ECLI:NL:HR:2008:BD3708

Hoge Raad

Datum uitspraak
11 juli 2008
Publicatiedatum
5 april 2013
Zaaknummer
07/11803
Instantie
Hoge Raad
Type
Uitspraak
Rechtsgebied
Civiel recht
Procedures
  • Cassatie
Rechters
Vindplaatsen
  • Rechtspraak.nl
AI samenvatting door LexboostAutomatisch gegenereerd

Afwijzing verzoek tot vaststelling van het Nederlanderschap en verlies van Nederlandse nationaliteit

In deze zaak heeft verzoekster, die in Nederland woont, een verzoek ingediend bij de rechtbank 's-Gravenhage om vast te stellen dat zij in het bezit is van de Nederlandse nationaliteit. Dit verzoek was gebaseerd op de stelling dat zij bij geboorte de Nederlandse nationaliteit had verkregen. De Staat der Nederlanden, vertegenwoordigd door het Ministerie van Justitie, heeft echter betwist dat verzoekster nog steeds de Nederlandse nationaliteit bezit. Dit betwistingen was gebaseerd op het feit dat de vader van verzoekster, die oorspronkelijk de Nederlandse nationaliteit had, deze had verloren door zijn keuze voor de Indonesische nationaliteit. De rechtbank heeft op 26 juli 2007 het verzoek van verzoekster afgewezen, waarop zij in cassatie is gegaan.

De Hoge Raad heeft op 11 juli 2008 uitspraak gedaan in deze zaak. De raadsheren hebben de klachten van verzoekster in het cassatieberoep beoordeeld, maar hebben geconcludeerd dat deze klachten niet tot cassatie konden leiden. De Hoge Raad oordeelde dat er geen noodzaak was voor nadere motivering, aangezien de klachten niet leidden tot beantwoording van rechtsvragen die van belang zijn voor de rechtseenheid of de rechtsontwikkeling. De Hoge Raad heeft het beroep van verzoekster dan ook verworpen.

Deze uitspraak is van belang voor de interpretatie van het nationaliteitsrecht, met name in gevallen waarin de nationaliteit van een ouder invloed heeft op de nationaliteit van een kind. De beslissing benadrukt de strikte toepassing van de wetgeving omtrent nationaliteit en de gevolgen van het opteren voor een andere nationaliteit.

Uitspraak

11 juli 2008
Eerste Kamer
07/11803
RM/IS
Hoge Raad der Nederlanden
Beschikking
in de zaak van:
[Verzoekster],
wonende te [woonplaats],
VERZOEKSTER tot cassatie,
advocaat: mr.
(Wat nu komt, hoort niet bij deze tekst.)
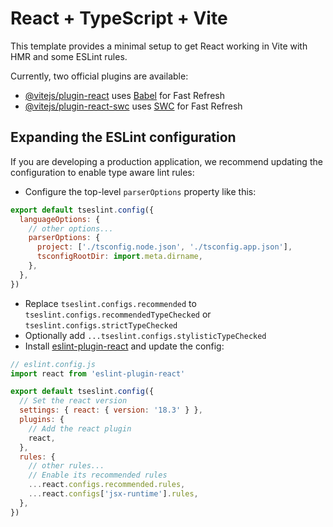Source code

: # React + TypeScript + Vite

This template provides a minimal setup to get React working in Vite with HMR and some ESLint rules.

Currently, two official plugins are available:

- [@vitejs/plugin-react](https://github.com/vitejs/vite-plugin-react/blob/main/packages/plugin-react/README.md) uses [Babel](https://babeljs.io/) for Fast Refresh
- [@vitejs/plugin-react-swc](https://github.com/vitejs/vite-plugin-react-swc) uses [SWC](https://swc.rs/) for Fast Refresh

## Expanding the ESLint configuration

If you are developing a production application, we recommend updating the configuration to enable type aware lint rules:

- Configure the top-level `parserOptions` property like this:

```js
export default tseslint.config({
  languageOptions: {
    // other options...
    parserOptions: {
      project: ['./tsconfig.node.json', './tsconfig.app.json'],
      tsconfigRootDir: import.meta.dirname,
    },
  },
})
```

- Replace `tseslint.configs.recommended` to `tseslint.configs.recommendedTypeChecked` or `tseslint.configs.strictTypeChecked`
- Optionally add `...tseslint.configs.stylisticTypeChecked`
- Install [eslint-plugin-react](https://github.com/jsx-eslint/eslint-plugin-react) and update the config:

```js
// eslint.config.js
import react from 'eslint-plugin-react'

export default tseslint.config({
  // Set the react version
  settings: { react: { version: '18.3' } },
  plugins: {
    // Add the react plugin
    react,
  },
  rules: {
    // other rules...
    // Enable its recommended rules
    ...react.configs.recommended.rules,
    ...react.configs['jsx-runtime'].rules,
  },
})
```


<!-- ##NOTES for tracking progress so far

FEB 11/ FEB 12: 
Made the frontend based on dummy data.
Understood the principles behind scss and ReactJS integration.
Understood basics of axios and react-router-dom
Undertood and made use of other react components as well as hooks.

IMPORTANT: 

FEB 13/14-> Targets
Implement remaining frontend tasks for which the notes are present below.
{/**
    NOTE: The favorites will have to be added into database to track favourites 
            Step 1: Make the OMDB API connection in Home.tsx file. 
            Step 2: 
            Step 3: Add to favourites button in MovieList.tsx file
            Steps 4: Based on the favourites button call from backend and render to Favourites.tsx page
            Steps 5: Make the delete button to remove the favourites from the list and update to the backend database
            Step 6: Decide which database and how to store the favourites and the tech stack.

            Challenge: I'm not familiar with MongoDB and Express setup. So, might need to rely on Laravel with postgres in the last minute
            -> Will need to learn MongoDB and Express in the next 2 days to implement the favourites feature properly
            -> Go back into the backend and implement the favourites feature using Laravel.
            */}

FEB 15: 
Target: DEPLOY into Vercel or HEROKU depending on the backend choice.
 -->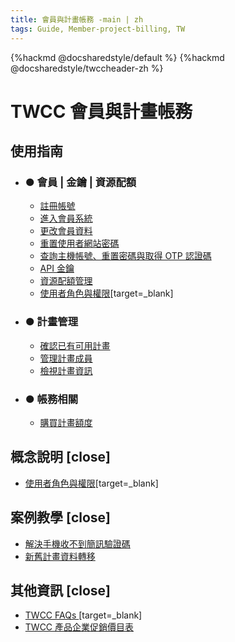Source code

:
 ```yaml
---
title: 會員與計畫帳務 -main | zh
tags: Guide, Member-project-billing, TW
---
```


{%hackmd @docsharedstyle/default %}
{%hackmd @docsharedstyle/twccheader-zh %}

# TWCC 會員與計畫帳務

使用指南 <i class="fa fa-book" aria-hidden="true"></i>  
---

- ### ● 會員 | 金鑰 | 資源配額
    - [註冊帳號](https://man.twcc.ai/@twsdocs/guide-service-signup-zh)
    - [進入會員系統](https://man.twcc.ai/@twsdocs/howto-service-access-service-zh)
    - [更改會員資料](https://man.twcc.ai/@twsdocs/guide-service-update-your-info-zh)
    - [重置使用者網站密碼](https://man.twcc.ai/@twsdocs/guide-service-reset-portal-pwd-zh)
    - [查詢主機帳號、重置密碼與取得 OTP 認證碼](https://man.twcc.ai/@twsdocs/guide-service-hostname-pwd-otp-zh)
    - [API 金鑰](https://man.twcc.ai/@TWSC/guide-service-api-key-zh)
    - [資源配額管理](https://man.twcc.ai/@TWSC/guide-service-quota-mngmnt-zh)
    - [使用者角色與權限](https://man.twcc.ai/@twsdocs/role-main-zh)[target=_blank]

- ### ● 計畫管理
    - [確認已有可用計畫](https://man.twcc.ai/@twsdocs/guide-service-project-availability-zh)
    - [管理計畫成員](https://man.twcc.ai/@twsdocs/guide-service-manage-project-team-zh)
    - [檢視計畫資訊](https://man.twcc.ai/@twccdocs/guide-service-view-project-zh)

- ### ● 帳務相關
    - [購買計畫額度](https://man.twcc.ai/@twsdocs/apply-project-and-credit-zh)

概念說明 <i class="fa fa-commenting-o" aria-hidden="true"></i> [close]
---
- [使用者角色與權限](https://man.twcc.ai/@twccdocs/role-main-zh/https%3A%2F%2Fman.twcc.ai%2F%40twccdocs%2Frole-overview-zh)[target=_blank]

案例教學 <i class="fa fa-lightbulb-o" aria-hidden="true"></i> [close]
---
- [解決手機收不到簡訊驗證碼](https://man.twcc.ai/@twccdocs/howo-service-receive-verif-phone-zh)
- [新舊計畫資料轉移](https://man.twcc.ai/@twccdocs/howto-project-data-transfer-zh)

其他資訊 <i class="fa fa-info-circle" aria-hidden="true"></i> [close]
---

- [TWCC FAQs <i class="fa fa-question-circle" aria-hidden="true"></i>](https://man.twcc.ai/@twccdocs/faq-zh/https%3A%2F%2Fman.twcc.ai%2F%40twccdocs%2Ffaq-membership-project-billing-zh)[target=_blank]
- [TWCC 產品企業促銷價目表 <i class="fa fa-th-list" aria-hidden="true"></i>](https://man.twcc.ai/@twsdocs/pricing-zh)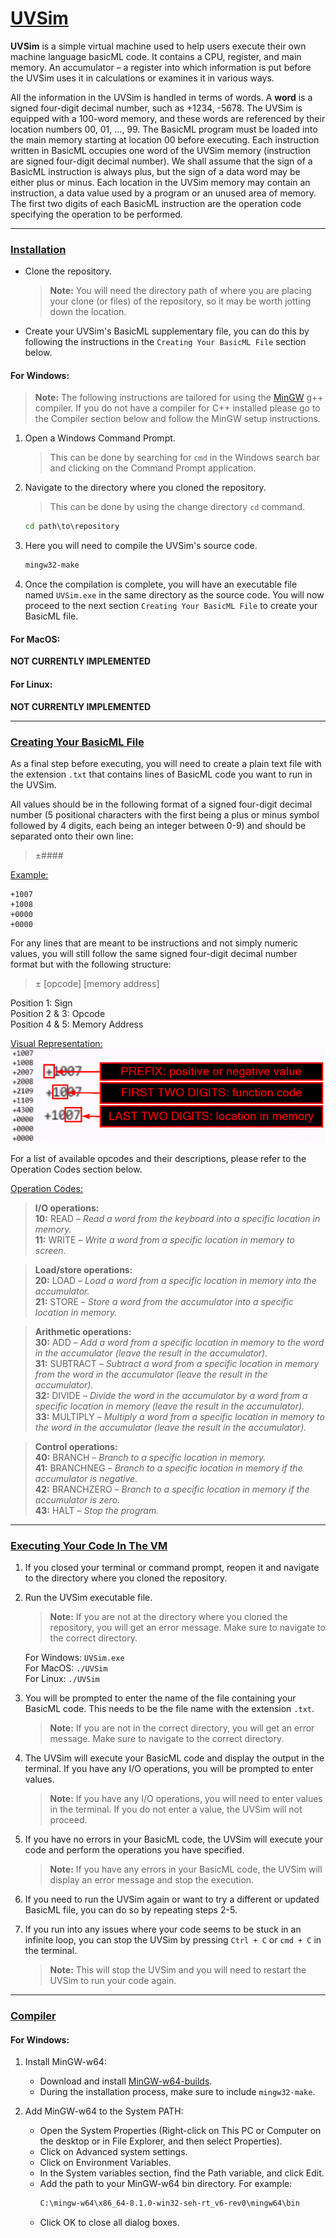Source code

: # <u>UVSim</u>

**UVSim** is a simple virtual machine used to help users execute their own machine language basicML code. It contains a CPU, register, and main memory. An accumulator – a register into which information is put before the UVSim uses it in calculations or examines it in various ways.

All the information in the UVSim is handled in terms of words. A **word** is a signed four-digit decimal number, such as +1234, -5678. The UVSim is equipped with a 100-word memory, and these words are referenced by their location numbers 00, 01, ..., 99. The BasicML program must be loaded into the main memory starting at location 00 before executing. Each instruction written in BasicML occupies one word of the UVSim memory (instruction are signed four-digit decimal number). We shall assume that the sign of a BasicML instruction is always plus, but the sign of a data word may be either plus or minus. Each location in the UVSim memory may contain an instruction, a data value used by a program or an unused area of memory. The first two digits of each BasicML instruction are the operation code specifying the operation to be performed.

---

### <u>Installation</u>

- Clone the repository.

    > **Note:** You will need the directory path of where you are placing your clone (or files) of the repository, so it may be worth jotting down the location.

- Create your UVSim's BasicML supplementary file, you can do this by following the instructions in the `Creating Your BasicML File` section below.

#### For Windows:

> **Note:** The following instructions are tailored for using the [MinGW](https://www.mingw-w64.org/) g++ compiler. If you do not have a compiler for C++ installed please go to the Compiler section below and follow the MinGW setup instructions.

1. Open a Windows Command Prompt.

    > This can be done by searching for `cmd` in the Windows search bar and clicking on the Command Prompt application.

2. Navigate to the directory where you cloned the repository.

    > This can be done by using the change directory `cd` command.
     ```cmd
     cd path\to\repository
     ```

3. Here you will need to compile the UVSim's source code.
    ```cmd
    mingw32-make
    ```

4. Once the compilation is complete, you will have an executable file named `UVSim.exe` in the same directory as the source code. You will now proceed to the next section `Creating Your BasicML File` to create your BasicML file.

#### For MacOS:

**NOT CURRENTLY IMPLEMENTED**

#### For Linux:

**NOT CURRENTLY IMPLEMENTED**

---

### <u>Creating Your BasicML File</u>

As a final step before executing, you will need to create a plain text file with the extension `.txt` that contains lines of BasicML code you want to run in the UVSim.

All values should be in the following format of a signed four-digit decimal number (5 positional characters with the first being a plus or minus symbol followed by 4 digits, each being an integer between 0-9) and should be separated onto their own line:

> ±####

<u>Example:</u>

```plaintext
+1007
+1008
+0000
+0000
```

For any lines that are meant to be instructions and not simply numeric values, you will still follow the same signed four-digit decimal number format but with the following structure: 

> ± [opcode] [memory address]

Position 1: Sign  
Position 2 & 3: Opcode  
Position 4 & 5: Memory Address

<u>Visual Representation:</u>
![Code Line Info](resources/codeLineInfo.png)

For a list of available opcodes and their descriptions, please refer to the Operation Codes section below.

<u>Operation Codes:</u>

> **I/O operations:**  
**10:** READ – *Read a word from the keyboard into a specific location in memory.*  
**11:** WRITE – *Write a word from a specific location in memory to screen.*

>  **Load/store operations:**  
**20:** LOAD – *Load a word from a specific location in memory into the accumulator.*  
**21:** STORE – *Store a word from the accumulator into a specific location in memory.*

> **Arithmetic operations:**  
**30:** ADD – *Add a word from a specific location in memory to the word in the accumulator (leave the result in the accumulator).*  
**31:** SUBTRACT – *Subtract a word from a specific location in memory from the word in the accumulator (leave the result in the accumulator).*  
**32:** DIVIDE – *Divide the word in the accumulator by a word from a specific location in memory (leave the result in the accumulator).*  
**33:** MULTIPLY – *Multiply a word from a specific location in memory to the word in the accumulator (leave the result in the accumulator).*

> **Control operations:**  
**40:** BRANCH – *Branch to a specific location in memory.*  
**41:** BRANCHNEG – *Branch to a specific location in memory if the accumulator is negative.*  
**42:** BRANCHZERO – *Branch to a specific location in memory if the accumulator is zero.*  
**43:** HALT – *Stop the program.*

---

### <u>Executing Your Code In The VM</u>

1. If you closed your terminal or command prompt, reopen it and navigate to the directory where you cloned the repository.
2. Run the UVSim executable file.

    > **Note:** If you are not at the directory where you cloned the repository, you will get an error message. Make sure to navigate to the correct directory.
   
    For Windows: `UVSim.exe`  
    For MacOS: `./UVSim`  
    For Linux: `./UVSim`

3. You will be prompted to enter the name of the file containing your BasicML code. This needs to be the file name with the extension `.txt`.

    > **Note:** If you are not in the correct directory, you will get an error message. Make sure to navigate to the correct directory.

4. The UVSim will execute your BasicML code and display the output in the terminal. If you have any I/O operations, you will be prompted to enter values.

    > **Note:** If you have any I/O operations, you will need to enter values in the terminal. If you do not enter a value, the UVSim will not proceed.

5. If you have no errors in your BasicML code, the UVSim will execute your code and perform the operations you have specified.

    > **Note:** If you have any errors in your BasicML code, the UVSim will display an error message and stop the execution.

6. If you need to run the UVSim again or want to try a different or updated BasicML file, you can do so by repeating steps 2-5.

7. If you run into any issues where your code seems to be stuck in an infinite loop, you can stop the UVSim by pressing `Ctrl + C` or `cmd + C` in the terminal.

    > **Note:** This will stop the UVSim and you will need to restart the UVSim to run your code again.

---

### <u>Compiler</u>

#### For Windows:

1. Install MinGW-w64:
   - Download and install [MinGW-w64-builds](https://www.mingw-w64.org/downloads).
   - During the installation process, make sure to include `mingw32-make`.

2. Add MinGW-w64 to the System PATH:
   - Open the System Properties (Right-click on This PC or Computer on the desktop or in File Explorer, and then select Properties).
   - Click on Advanced system settings.
   - Click on Environment Variables.
   - In the System variables section, find the Path variable, and click Edit.
   - Add the path to your MinGW-w64 bin directory. For example:
      ```cmd
      C:\mingw-w64\x86_64-8.1.0-win32-seh-rt_v6-rev0\mingw64\bin
      ```
   - Click OK to close all dialog boxes.
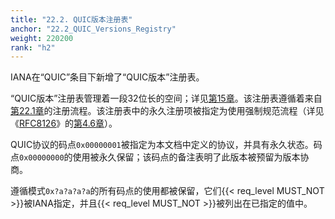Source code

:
 ```yaml
---
title: "22.2. QUIC版本注册表"
anchor: "22.2_QUIC_Versions_Registry"
weight: 220200
rank: "h2"
---
```


IANA在“QUIC”条目下新增了“QUIC版本”注册表。

“QUIC版本”注册表管理着一段32位长的空间；详见[第15章](#15_Versions)。该注册表遵循着来自[第22.1章](#22.1_Registration_Policies_for_QUIC_Registries)的注册流程。该注册表中的永久注册项被指定为使用强制规范流程（详见《[RFC8126](https://www.rfc-editor.org/info/rfc8126)》的[第4.6章](https://www.rfc-editor.org/rfc/rfc8126.html#section-4.6)）。

QUIC协议的码点`0x00000001`被指定为本文档中定义的协议，并具有永久状态。码点`0x00000000`的使用被永久保留；该码点的备注表明了此版本被预留为版本协商。

遵循模式`0x?a?a?a?a`的所有码点的使用都被保留，它们{{< req_level MUST_NOT >}}被IANA指定，并且{{< req_level MUST_NOT >}}被列出在已指定的值中。
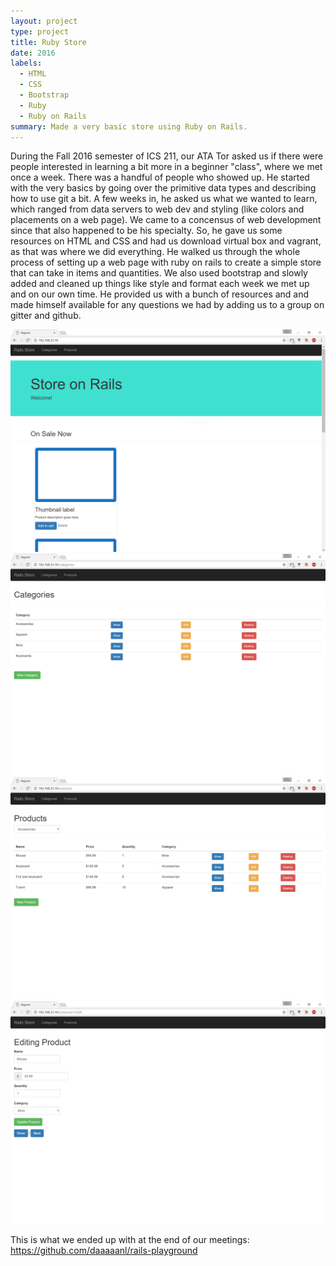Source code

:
 ```yaml
---
layout: project
type: project
title: Ruby Store
date: 2016
labels:
  - HTML
  - CSS
  - Bootstrap
  - Ruby
  - Ruby on Rails
summary: Made a very basic store using Ruby on Rails. 
---
```


During the Fall 2016 semester of ICS 211, our ATA Tor asked us if there were people interested in learning a bit more in a beginner "class", where we met once a week. There was a handful of people who showed up. He started with the very basics by going over the primitive data types and describing how to use git a bit. A few weeks in, he asked us what we wanted to learn, which ranged from data servers to web dev and styling (like colors and placements on a web page). We came to a concensus of web development since that also happened to be his specialty. So, he gave us some resources on HTML and CSS and had us download virtual box and vagrant, as that was where we did everything. He walked us through the whole process of setting up a web page with ruby on rails to create a simple store that can take in items and quantities. We also used bootstrap and slowly added and cleaned up things like style and format each week we met up and on our own time. He provided us with a bunch of resources and and made himself available for any questions we had by adding us to a group on gitter and github. 


<img class="ui medium left floated rounded image" src="../images/rails_store1.PNG">
<img class="ui medium right floated rounded image" src="../images/rails_store2.PNG">
<img class="ui medium left floated rounded image" src="../images/rails_store3.PNG">
<img class="ui medium right floated rounded image" src="../images/rails_store4.PNG">






This is what we ended up with at the end of our meetings:
https://github.com/daaaaanl/rails-playground
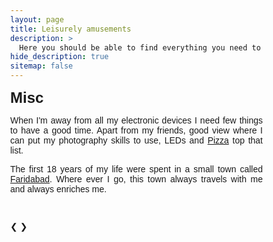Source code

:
 ```yaml
---
layout: page
title: Leisurely amusements
description: >
  Here you should be able to find everything you need to know to accomplish the most common tasks when blogging with Hydejack.
hide_description: true
sitemap: false
---
```

<head> 
<meta name="viewport" content="width=device-width, initial-scale=1">
<style>
* {box-sizing: border-box}
body {font-family: Verdana, sans-serif; margin:0}
.mySlides {display: none}
img {vertical-align: middle;}

/* Slideshow container */
.slideshow-container {
  max-width: 1000px;
  position: relative;
  margin: auto;
}

/* Next & previous buttons */
.prev, .next {
  cursor: pointer;
  position: absolute;
  top: 50%;
  width: auto;
  padding: 16px;
  margin-top: -22px;
  color: white;
  font-weight: bold;
  font-size: 18px;
  transition: 0.6s ease;
  border-radius: 0 3px 3px 0;
}

/* Position the "next button" to the right */
.next {
  right: 0;
  border-radius: 3px 0 0 3px;
}

/* On hover, add a black background color with a little bit see-through */
.prev:hover, .next:hover {
  background-color: rgba(0,0,0,0.8);
}

/* Caption text */
.text {
  color: #f2f2f2;
  font-size: 15px;
  padding: 8px 12px;
  position: absolute;
  bottom: 8px;
  width: 100%;
  text-align: center;
}

/* Number text (1/3 etc) */
.numbertext {
  color: #f2f2f2;
  font-size: 12px;
  padding: 8px 12px;
  position: absolute;
  top: 0;
}

/* The dots/bullets/indicators */
.dot {
  cursor: pointer;
  height: 15px;
  width: 15px;
  margin: 0 2px;
  background-color: #bbb;
  border-radius: 50%;
  display: inline-block;
  transition: background-color 0.6s ease;
}

.active, .dot:hover {
  background-color: #717171;
}

/* Fading animation */
.fade {
  -webkit-animation-name: fade;
  -webkit-animation-duration: 1.5s;
  animation-name: fade;
  animation-duration: 1.5s;
}

@-webkit-keyframes fade {
  from {opacity: .4} 
  to {opacity: 1}
}

@keyframes fade {
  from {opacity: .4} 
  to {opacity: 1}
}

/* On smaller screens, decrease text size */
@media only screen and (max-width: 300px) {
  .prev, .next,.text {font-size: 11px}
}
</style>

</head> 

<body>

<p><font size="5"><strong>Misc</strong></font></p>


<p align="justify"> When I'm away from all my electronic devices I need few things to have a good time. Apart from my friends, good view where I can put my photography skills to use, LEDs and <a href="https://en.wikipedia.org/wiki/pizza">Pizza</a> top that list. </p>

<p align="justify"> The first 18 years of my life were spent in a small town called <a href="https://en.wikipedia.org/wiki/Faridabad">Faridabad</a>. Where ever I go, this town always travels with me and always enriches me. </p>


  
<br/>

<div class="slideshow-container">
  
<div class="mySlides fade">
  <div class="numbertext">1</div>
  <img src="http://praked.github.io/files/praked.github.io_Archive/berlin.jpg" style="width:100%">
  <div class="text">Berlin, Germany</div>
</div>
 <div class="mySlides fade">
  <div class="numbertext">2</div>
  <img src="http://praked.github.io/files/praked.github.io_Archive/leipzig.jpg" style="width:100%">
  <div class="text">Leipzig, Germany</div>
</div>
 <div class="mySlides fade">
  <div class="numbertext">3</div>
  <img src="http://praked.github.io/files/praked.github.io_Archive/dresden.jpg" style="width:100%">
  <div class="text">Dresden, Germany</div>
</div>
 <div class="mySlides fade">
  <div class="numbertext">4</div>
  <img src="http://praked.github.io/files/praked.github.io_Archive/frankfurt.jpg" style="width:100%">
  <div class="text">Frankfurt, Germany</div>
</div> 
 <div class="mySlides fade">
  <div class="numbertext">5</div>
  <img src="http://praked.github.io/files/praked.github.io_Archive/abu_dh.jpg" style="width:100%">
  <div class="text">Abu Dhabi, UAE</div>
</div>
<div class="mySlides fade">
  <div class="numbertext">6</div>
  <img src="http://praked.github.io/files/praked.github.io_Archive/sphinx.jpg" style="width:100%">
  <div class="text">Pyramids of Giza, Egypt</div>
</div>
<div class="mySlides fade">
  <div class="numbertext">7</div>
  <img src="http://praked.github.io/files/praked.github.io_Archive/Zagazig.jpg" style="width:100%">
  <div class="text">Zagazig, Egypt</div>
</div>

<div class="mySlides fade">
  <div class="numbertext">8</div>
  <img src="http://praked.github.io/files/praked.github.io_Archive/Auroville.jpg" style="width:100%">
  <div class="text">Auroville, India</div>
</div>


<div class="mySlides fade">
  <div class="numbertext">9</div>
  <img src="http://praked.github.io/files/praked.github.io_Archive/Rock_beach_aerial_view.jpg" style="width:100%">
  <div class="text">Pondicherry, India</div>
</div>

<div class="mySlides fade">
  <div class="numbertext">10</div>
  <img src="http://praked.github.io/files/praked.github.io_Archive/mumbai.jpg" style="width:100%">
  <div class="text">Mumbai, India</div>
</div>
<div class="mySlides fade">
  <div class="numbertext">11</div>
  <img src="http://praked.github.io/files/praked.github.io_Archive/gwalior.jpg" style="width:100%">
  <div class="text">Gwalior, India</div>
</div>
<div class="mySlides fade">
  <div class="numbertext">12</div>
  <img src="http://praked.github.io/files/praked.github.io_Archive/mangalore.jpg" style="width:100%">
  <div class="text">Mangalore, India</div>
</div>
<div class="mySlides fade">
  <div class="numbertext">13</div>
  <img src="http://praked.github.io/files/praked.github.io_Archive/delhi.jpg" style="width:100%">
  <div class="text">Delhi, India</div>
</div>
<div class="mySlides fade">
  <div class="numbertext">14</div>
  <img src="http://praked.github.io/files/praked.github.io_Archive/Amsterdam.jpg" style="width:100%">
  <div class="text">Amsterdam, Netherlands</div>
</div>
<div class="mySlides fade">
  <div class="numbertext">15</div>
  <img src="http://praked.github.io/files/praked.github.io_Archive/Hamburg.jpg" style="width:100%;height:60%">
  <div class="text">Hamburg, Germany</div>
</div>
<div class="mySlides fade">
  <div class="numbertext">16</div>
  <img src="http://praked.github.io/files/praked.github.io_Archive/Prague.jpg" style="width:100%">
  <div class="text">Prague, Czechia</div>
</div>  

<a class="prev" onclick="plusSlides(-1)">&#10094;</a>
<a class="next" onclick="plusSlides(1)">&#10095;</a>

</div>
<br>

<div style="text-align:center">
  <span class="dot" onclick="currentSlide(1)"></span> 
  <span class="dot" onclick="currentSlide(2)"></span> 
  <span class="dot" onclick="currentSlide(3)"></span> 
  <span class="dot" onclick="currentSlide(4)"></span> 
  <span class="dot" onclick="currentSlide(5)"></span> 
  <span class="dot" onclick="currentSlide(6)"></span> 
  <span class="dot" onclick="currentSlide(7)"></span> 
  <span class="dot" onclick="currentSlide(8)"></span>
  <span class="dot" onclick="currentSlide(9)"></span> 
  <span class="dot" onclick="currentSlide(10)"></span>
  <span class="dot" onclick="currentSlide(11)"></span> 
  <span class="dot" onclick="currentSlide(12)"></span>
  <span class="dot" onclick="currentSlide(13)"></span> 
  <span class="dot" onclick="currentSlide(14)"></span>
  <span class="dot" onclick="currentSlide(15)"></span> 
  <span class="dot" onclick="currentSlide(16)"></span>


</div>

<script>
var slideIndex = 1;
showSlides(slideIndex);

function plusSlides(n) {
  showSlides(slideIndex += n);
}

function currentSlide(n) {
  showSlides(slideIndex = n);
}

function showSlides(n) {
  var i;
  var slides = document.getElementsByClassName("mySlides");
  var dots = document.getElementsByClassName("dot");
  if (n > slides.length) {slideIndex = 1}    
  if (n < 1) {slideIndex = slides.length}
  for (i = 0; i < slides.length; i++) {
      slides[i].style.display = "none";  
  }
  for (i = 0; i < dots.length; i++) {
      dots[i].className = dots[i].className.replace(" active", "");
  }
  slides[slideIndex-1].style.display = "block";  
  dots[slideIndex-1].className += " active";
}
</script>

</body>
M.G. Evers,
t e g e n
DE STAAT DER NEDERLANDEN, Ministerie van Justitie,
zetelende te 's-Gravenhage,
VERWEERDER in cassatie,
advocaat: mr. J. van Duijvendijk-Brand.
Partijen zullen hierna ook worden aangeduid als [verzoekster] en de Staat.
1. Het geding in feitelijke instanties
Met een op 21 november 2006 ter griffie van de rechtbank 's-Gravenhage ingediend verzoekschrift heeft [verzoekster] zich gewend tot die rechtbank en verzocht vast te stellen dat zij in het bezit is van de Nederlandse nationaliteit.
De Staat heeft bij brief van 13 maart 2007 zijn standpunt kenbaar gemaakt.
De rechtbank heeft bij beschikking van 26 juli 2007 het verzoek afgewezen.
De beschikking van de rechtbank is aan deze beschikking gehecht.
2. Het geding in cassatie
Tegen de beschikking van de rechtbank heeft [verzoekster] beroep in cassatie ingesteld. Het cassatierekest is aan deze beschikking gehecht en maakt daarvan deel uit.
De Staat heeft een verweerschrift ingediend.
De conclusie van de Advocaat-Generaal L. Strikwerda strekt tot niet-ontvankelijkverklaring van [verzoekster] in haar cassatieberoep.
3. Beoordeling van het middel
De in het middel aangevoerde klachten kunnen niet tot cassatie leiden. Zulks behoeft, gezien art. 81 RO, geen nadere motivering nu de klachten niet nopen tot beantwoording van rechtsvragen in het belang van de rechtseenheid of de rechtsontwikkeling.
4. Beslissing
De Hoge Raad verwerpt het beroep.
Deze beschikking is gegeven door de raadsheren A.M.J. van Buchem-Spapens, als voorzitter, A. Hammerstein en C.A. Streefkerk, en in het openbaar uitgesproken door de raadsheer W.D.H. Asser op 11 juli 2008.